There once was a cosmic seed that sprouted the Milky Way galaxy. Astronomers have discovered its last surviving remnants:
For around 20 years, astronomers have struggled to find an ancient group of stars mixed in with the gas, dust and newer stars of our galaxy's bulge. These "fossil" stars preceded the Milky Way and should have been discernible by their distinctive chemistry and orbits. Yet until recently, only a small number of them had ever been found.
Now, a determined effort using data-intensive machine learning has unearthed a trove of them, bringing into focus their features and fates. The methods used in their discovery have enabled scientists to update their understanding of the Milky Way's formation and of disk galaxies in general.

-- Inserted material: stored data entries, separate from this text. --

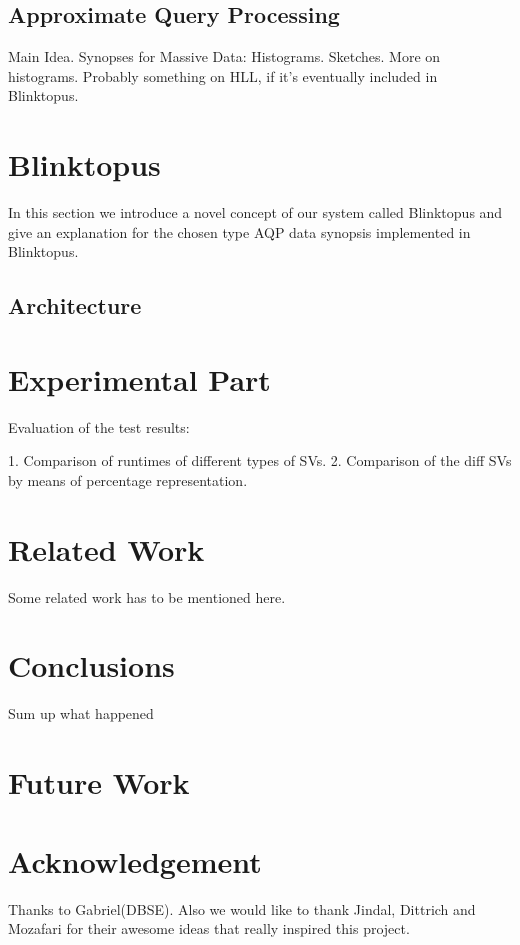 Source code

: \documentclass[10pt, conference, compsocconf]{IEEEtran}
\begin{document}
\subsection{Approximate Query Processing}
Main Idea. Synopses for Massive Data: Histograms. Sketches.
More on histograms. 
Probably something on HLL, if it's eventually included in Blinktopus.

\section{Blinktopus}
In this section we introduce a novel concept of our system called Blinktopus and give an explanation for the chosen type AQP data synopsis implemented in Blinktopus.  
\subsection{Architecture}

\section{Experimental Part}
Evaluation of the test results:
 
1. Comparison of runtimes of different types of SVs.
2. Comparison of the diff SVs by means of percentage representation.

\section{Related Work}
Some related work has to be mentioned here.

\section{Conclusions}
Sum up what happened

\section{Future Work}


\section*{Acknowledgement}
Thanks to Gabriel(DBSE). Also we would like to thank Jindal, Dittrich and Mozafari for their awesome ideas that really inspired this project.
\end{document}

Astronomers believe that the Milky Way was preceded by something called a proto-galaxy — a violent, chaotic place containing young stars with wild orbits. Its origin story starts out credibly enough. After the Big Bang, dark matter coalesced in our region of space. The dark matter attracted ordinary matter. The first waves of stars then arose, but how these stars got there was anyone's guess.
[...] By the 2000s, scientists had settled on two formation theories. Either the proto-galaxy gave birth to the Milky Way's first stars internally, as gas coalesced into stars, or it cannibalized other galaxies, ripping out stars and siphoning off dark matter. To settle the question, astronomers would need to isolate the Milky Way's earliest star population. Studies identified candidate stars, but if the internal-nursery theory was correct, a much larger fossil population lay undiscovered.
Journal Reference:
Hans-Walter Rix et al 2022 ApJ 941 45 [open] DOI 10.3847/1538-4357/ac9e01
[...] The team whittled down a population of 1.5 million stars to about 18,000 early stars with low metallicity located in the Milky Way's bulge. "A decade ago, I was thrilled to have a sample of almost 1,000 low-metallicity bulge stars," said Melissa Ness, an astronomer at Columbia University. "We are now in a regime of having many thousands of these metal-poor stars. That's an incredible data set to work with."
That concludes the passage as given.